The latest session focused on an attempt to persuade Vice President Mike Pence to overturn the result and deny Joe Biden victory.
Conservative lawyer John Eastman came up with a plan to keep Mr Trump in the Oval Office.
The idea was to persuade Mr Pence to defy historical precedent when he presided over a joint session of Congress on the day of the riots and refuse to certify Mr Biden's win.
Mr Eastman argued that Mr Pence could reject results from certain states if he thought they were illegitimate, giving Republicans in those states an opportunity to declare Mr Trump the victor.
Mr Trump latched onto Mr Eastman's plan and started pressuring Mr Pence in public and in private.
Mr Trump tweeted at 2.24pm, while the attack on the Capitol was going on, that Mr Pence did not have the "courage" to stop the count.
"It felt like he was pouring gasoline on the fire by tweeting that," Sarah Matthews, a Trump White House staffer, said in a video statement.
Marc Short, Mike Pence's chief of staff, also gave evidence to the hearing, and said Mr Pence told Mr Trump "many times" that he did not have the authority to stop the vote being certified in Congress.
Gregory Jacob, a lawyer for Mr Pence, said Mr Eastman admitted in front of the president two days before the attack that his plan to have Mr Pence halt the procedure would violate the law.
"It is breathtaking that these arguments even were conceived, let alone entertained by the president of the United States," former US Appeals Court Judge J Michael Luttig, an informal Pence adviser, said.

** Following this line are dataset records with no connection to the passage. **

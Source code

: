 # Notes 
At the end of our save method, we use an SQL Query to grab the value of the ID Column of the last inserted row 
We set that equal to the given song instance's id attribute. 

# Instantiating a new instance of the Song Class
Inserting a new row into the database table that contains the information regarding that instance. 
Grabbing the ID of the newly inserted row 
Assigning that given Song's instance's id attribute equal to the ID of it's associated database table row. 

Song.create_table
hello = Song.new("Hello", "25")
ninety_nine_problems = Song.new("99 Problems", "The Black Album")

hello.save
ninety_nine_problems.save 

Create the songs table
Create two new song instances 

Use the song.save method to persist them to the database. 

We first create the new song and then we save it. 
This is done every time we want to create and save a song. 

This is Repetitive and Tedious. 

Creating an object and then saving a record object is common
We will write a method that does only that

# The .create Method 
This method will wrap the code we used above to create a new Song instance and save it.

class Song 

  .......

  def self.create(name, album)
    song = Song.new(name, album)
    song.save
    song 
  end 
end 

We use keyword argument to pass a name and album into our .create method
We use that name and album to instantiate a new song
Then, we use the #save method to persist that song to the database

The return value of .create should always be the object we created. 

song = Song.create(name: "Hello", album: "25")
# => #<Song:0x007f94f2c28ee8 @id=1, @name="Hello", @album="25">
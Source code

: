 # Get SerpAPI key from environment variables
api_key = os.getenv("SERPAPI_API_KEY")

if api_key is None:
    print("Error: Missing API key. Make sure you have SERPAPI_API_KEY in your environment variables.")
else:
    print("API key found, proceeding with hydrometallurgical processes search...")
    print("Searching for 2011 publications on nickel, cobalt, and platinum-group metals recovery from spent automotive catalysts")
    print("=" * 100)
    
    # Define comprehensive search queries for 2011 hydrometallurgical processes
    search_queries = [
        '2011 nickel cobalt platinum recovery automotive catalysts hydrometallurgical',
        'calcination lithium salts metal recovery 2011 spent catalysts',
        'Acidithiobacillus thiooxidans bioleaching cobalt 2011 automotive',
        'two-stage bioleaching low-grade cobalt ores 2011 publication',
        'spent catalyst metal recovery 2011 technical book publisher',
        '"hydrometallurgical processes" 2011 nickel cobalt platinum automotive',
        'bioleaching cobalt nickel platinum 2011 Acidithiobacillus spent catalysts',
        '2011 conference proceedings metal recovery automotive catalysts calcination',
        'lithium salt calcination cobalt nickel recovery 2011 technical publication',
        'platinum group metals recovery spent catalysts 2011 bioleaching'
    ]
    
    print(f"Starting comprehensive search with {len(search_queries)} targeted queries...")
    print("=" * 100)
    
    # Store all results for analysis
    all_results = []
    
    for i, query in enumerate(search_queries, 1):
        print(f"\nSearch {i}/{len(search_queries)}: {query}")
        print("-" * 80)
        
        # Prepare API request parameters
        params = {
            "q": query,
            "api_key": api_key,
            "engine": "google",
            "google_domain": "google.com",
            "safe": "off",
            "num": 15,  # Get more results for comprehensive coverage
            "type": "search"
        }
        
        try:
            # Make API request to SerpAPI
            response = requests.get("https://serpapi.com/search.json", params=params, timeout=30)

Rioters outside the Capitol began shouting "hang Mike Pence" and came within 40ft of where he and his team were sheltering.
There was deep concern in the White House: Trump campaign adviser Jason Miller said those around Mr Trump were describing the plan as "crazy."
Eric Herschmann, a lawyer advising Mr Trump, said to Mr Eastman: "Are you out of your effing mind?"
In recorded testimony shown at the hearing, Mr Herschmann said he told Mr Eastman: "You're going to turn around and tell 78-plus million people in this country that your theory is this is how you're going to invalidate their votes?
"You're going to cause riots in the streets."
In the run-up to 6 January, Fox News's Sean Hannity texted Mr Trump's chief of staff, Mark Meadows, to say he was "very worried about the next 48 hours".
The committee's chairman, Democrat Bennie Thompson, said US democracy "came dangerously close to catastrophe".
There was "almost no idea more un-American" than the one Mr Pence was being asked to carry out - to reject the vote, Mr Thompson added.
By refusing Mr Trump's demands, Mr Pence "did his duty", said the panel's vice chair, Republican Liz Cheney.
Ahead of the hearing, Mr Short said his boss was determined to stay at the Capitol and finish the job.
"He knew his job was to stay at his post," Mr Short told CNN.
Mr Trump has repeatedly denied doing anything wrong, while continuing to claim he lost the election because of widespread fraud.